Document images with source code
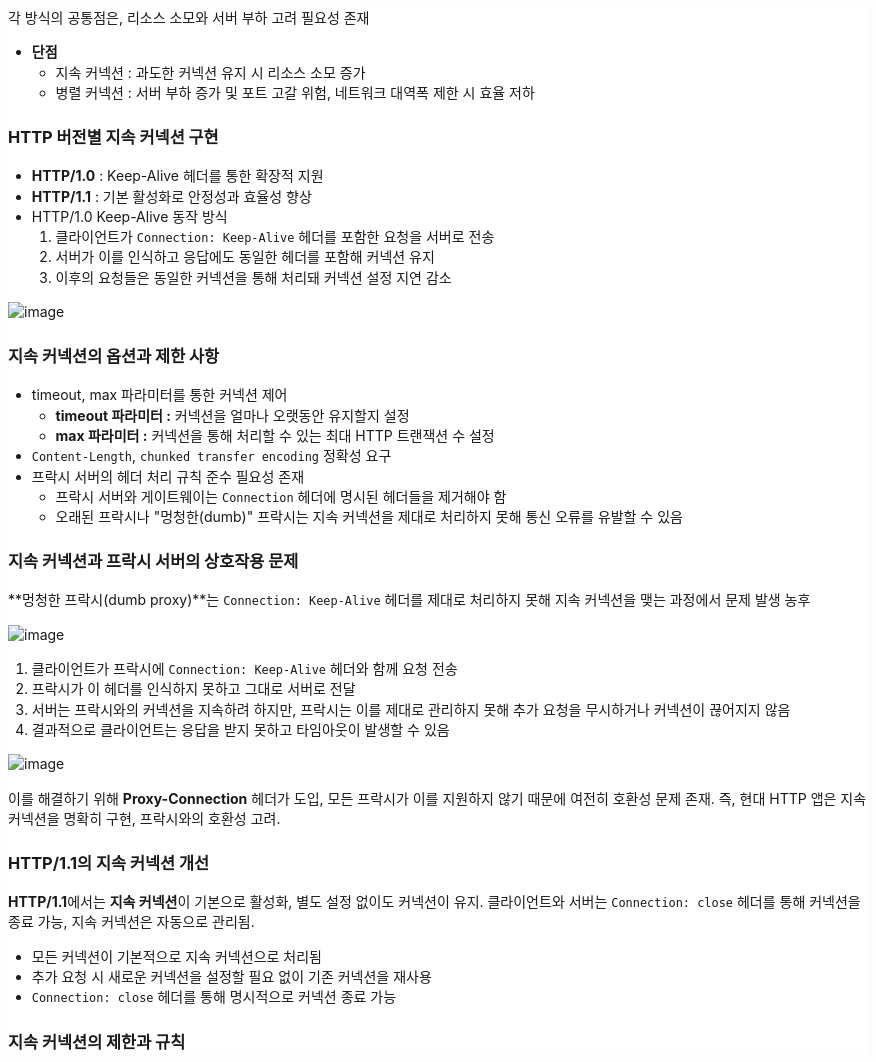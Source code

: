 각 방식의 공통점은, 리소스 소모와 서버 부하 고려 필요성 존재

- **단점**
  - 지속 커넥션 : 과도한 커넥션 유지 시 리소스 소모 증가
  - 병렬 커넥션 : 서버 부하 증가 및 포트 고갈 위험, 네트워크 대역폭 제한 시 효율 저하

### HTTP 버전별 지속 커넥션 구현

- **HTTP/1.0** : Keep-Alive 헤더를 통한 확장적 지원
- **HTTP/1.1** : 기본 활성화로 안정성과 효율성 향상
- HTTP/1.0 Keep-Alive 동작 방식
  1. 클라이언트가 `Connection: Keep-Alive` 헤더를 포함한 요청을 서버로 전송
  2. 서버가 이를 인식하고 응답에도 동일한 헤더를 포함해 커넥션 유지
  3. 이후의 요청들은 동일한 커넥션을 통해 처리돼 커넥션 설정 지연 감소

<img width="663" alt="image" src="https://github.com/user-attachments/assets/d74689dc-8ab4-4f84-836f-f2cf2cef7b8a" />

### 지속 커넥션의 옵션과 제한 사항

- timeout, max 파라미터를 통한 커넥션 제어
  - **timeout 파라미터 :** 커넥션을 얼마나 오랫동안 유지할지 설정
  - **max 파라미터 :** 커넥션을 통해 처리할 수 있는 최대 HTTP 트랜잭션 수 설정
- `Content-Length`, `chunked transfer encoding` 정확성 요구
- 프락시 서버의 헤더 처리 규칙 준수 필요성 존재
  - 프락시 서버와 게이트웨이는 `Connection` 헤더에 명시된 헤더들을 제거해야 함
  - 오래된 프락시나 "멍청한(dumb)" 프락시는 지속 커넥션을 제대로 처리하지 못해 통신 오류를 유발할 수 있음

### 지속 커넥션과 프락시 서버의 상호작용 문제

**멍청한 프락시(dumb proxy)**는 `Connection: Keep-Alive` 헤더를 제대로 처리하지 못해 지속 커넥션을 맺는 과정에서 문제 발생 농후

<img width="678" alt="image" src="https://github.com/user-attachments/assets/f5fd20ea-0c70-459b-9ef1-a22a587a0051" />

1. 클라이언트가 프락시에 `Connection: Keep-Alive` 헤더와 함께 요청 전송
2. 프락시가 이 헤더를 인식하지 못하고 그대로 서버로 전달
3. 서버는 프락시와의 커넥션을 지속하려 하지만, 프락시는 이를 제대로 관리하지 못해 추가 요청을 무시하거나 커넥션이 끊어지지 않음
4. 결과적으로 클라이언트는 응답을 받지 못하고 타임아웃이 발생할 수 있음

<img width="672" alt="image" src="https://github.com/user-attachments/assets/ec921a8d-52f6-4bd3-9a63-d594ae5968ea" />

이를 해결하기 위해 **Proxy-Connection** 헤더가 도입, 모든 프락시가 이를 지원하지 않기 때문에 여전히 호환성 문제 존재. 즉, 현대 HTTP 앱은 지속 커넥션을 명확히 구현, 프락시와의 호환성 고려.

### HTTP/1.1의 지속 커넥션 개선

**HTTP/1.1**에서는 **지속 커넥션**이 기본으로 활성화, 별도 설정 없이도 커넥션이 유지. 클라이언트와 서버는 `Connection: close` 헤더를 통해 커넥션을 종료 가능, 지속 커넥션은 자동으로 관리됨.

- 모든 커넥션이 기본적으로 지속 커넥션으로 처리됨
- 추가 요청 시 새로운 커넥션을 설정할 필요 없이 기존 커넥션을 재사용
- `Connection: close` 헤더를 통해 명시적으로 커넥션 종료 가능

### 지속 커넥션의 제한과 규칙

→ GOAL OF THE EXERCISE
Please copy every line in the entries where "프락시는" appears.

→ WRITTEN RESPONSE
  - 오래된 프락시나 "멍청한(dumb)" 프락시는 지속 커넥션을 제대로 처리하지 못해 통신 오류를 유발할 수 있음
3. 서버는 프락시와의 커넥션을 지속하려 하지만, 프락시는 이를 제대로 관리하지 못해 추가 요청을 무시하거나 커넥션이 끊어지지 않음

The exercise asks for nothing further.